2.2 The PBAC noted that the applicant had agreed to the wording of the PBS restrictions, the maximum amount per dispensing (reflecting a 7.5 mg/kg dose) and the numbers of repeats (allowing a maximum of 18 cycles of bevacizumab) as suggested by the November 2013 PBAC meeting.
3 Background
3.1 Bevacizumab in combination with carboplatin and paclitaxel, is TGA registered for first-line treatment of patients with advanced (FIGO stages IIIB, IIIC and IV) epithelial ovarian, fallopian tube, or primary peritoneal cancer. The PBAC has considered bevacizumab for this indication once previously.
3.2 The November 2013 PBAC meeting recommended that bevacizumab be listed for these three types of cancer. Roche lodged a minor resubmission requesting PBAC agreement to support a smaller effective ex-manufacturer price rebate ((REDACTED)% rather than (REDACTED)% previously offered) and smaller risk share rebates for bevacizumab (REDACTED).
4 Clinical place for the proposed therapy
4.1 Bevacizumab was proposed for use in combination with doublet chemotherapy as first-line chemotherapy following cytoreductive surgery in the treatment of patients with advanced epithelial ovarian, fallopian tube, or primary peritoneal cancer.
4.2 The PBAC previously accepted that patients would switch to a triplet regimen of bevacizumab plus doublet chemotherapy.
5 Comparator
5.1 The PBAC had previously accepted that the comparator for bevacizumab added to doublet chemotherapy (as represented by carboplatin plus paclitaxel) was doublet chemotherapy alone.

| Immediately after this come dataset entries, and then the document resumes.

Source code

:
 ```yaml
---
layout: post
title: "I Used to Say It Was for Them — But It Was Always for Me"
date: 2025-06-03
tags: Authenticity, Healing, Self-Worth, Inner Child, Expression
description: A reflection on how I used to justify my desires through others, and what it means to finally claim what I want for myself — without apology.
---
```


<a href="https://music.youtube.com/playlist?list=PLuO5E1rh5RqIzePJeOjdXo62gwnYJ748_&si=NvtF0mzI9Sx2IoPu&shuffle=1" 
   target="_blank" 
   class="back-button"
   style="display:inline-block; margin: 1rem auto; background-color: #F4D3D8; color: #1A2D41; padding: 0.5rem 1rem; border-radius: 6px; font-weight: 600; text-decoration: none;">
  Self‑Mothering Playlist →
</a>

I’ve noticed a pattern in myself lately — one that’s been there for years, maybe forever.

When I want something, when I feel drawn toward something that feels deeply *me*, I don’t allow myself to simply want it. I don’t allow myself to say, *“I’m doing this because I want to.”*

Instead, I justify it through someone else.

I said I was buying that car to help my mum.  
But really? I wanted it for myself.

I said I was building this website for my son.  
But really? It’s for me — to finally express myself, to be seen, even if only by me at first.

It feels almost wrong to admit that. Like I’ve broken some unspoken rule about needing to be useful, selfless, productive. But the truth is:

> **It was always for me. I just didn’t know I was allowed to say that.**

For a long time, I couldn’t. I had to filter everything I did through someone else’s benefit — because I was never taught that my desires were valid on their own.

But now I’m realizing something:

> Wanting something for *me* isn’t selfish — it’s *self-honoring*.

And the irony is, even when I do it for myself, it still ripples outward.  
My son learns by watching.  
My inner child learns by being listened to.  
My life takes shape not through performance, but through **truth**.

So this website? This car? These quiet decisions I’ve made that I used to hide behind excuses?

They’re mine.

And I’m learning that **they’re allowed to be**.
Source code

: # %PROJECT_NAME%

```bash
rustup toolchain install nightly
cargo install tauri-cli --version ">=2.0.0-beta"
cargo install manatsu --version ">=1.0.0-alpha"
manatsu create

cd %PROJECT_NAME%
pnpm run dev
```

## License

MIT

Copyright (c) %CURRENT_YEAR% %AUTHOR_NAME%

6 PBAC consideration of the evidence
Consumer comments
6.1 The PBAC noted the generally supportive comments from the Medical Oncology Group of Australia describing bevacizumab as clearly an active agent in ovarian cancer, with the overall benefit of bevacizumab as reported in the GOG-0218 trial being attenuated by crossover design and exposure to post-progression therapies.
Clinical trials
6.2 No additional clinical trials were identified for the resubmission beyond those considered previously by the PBAC.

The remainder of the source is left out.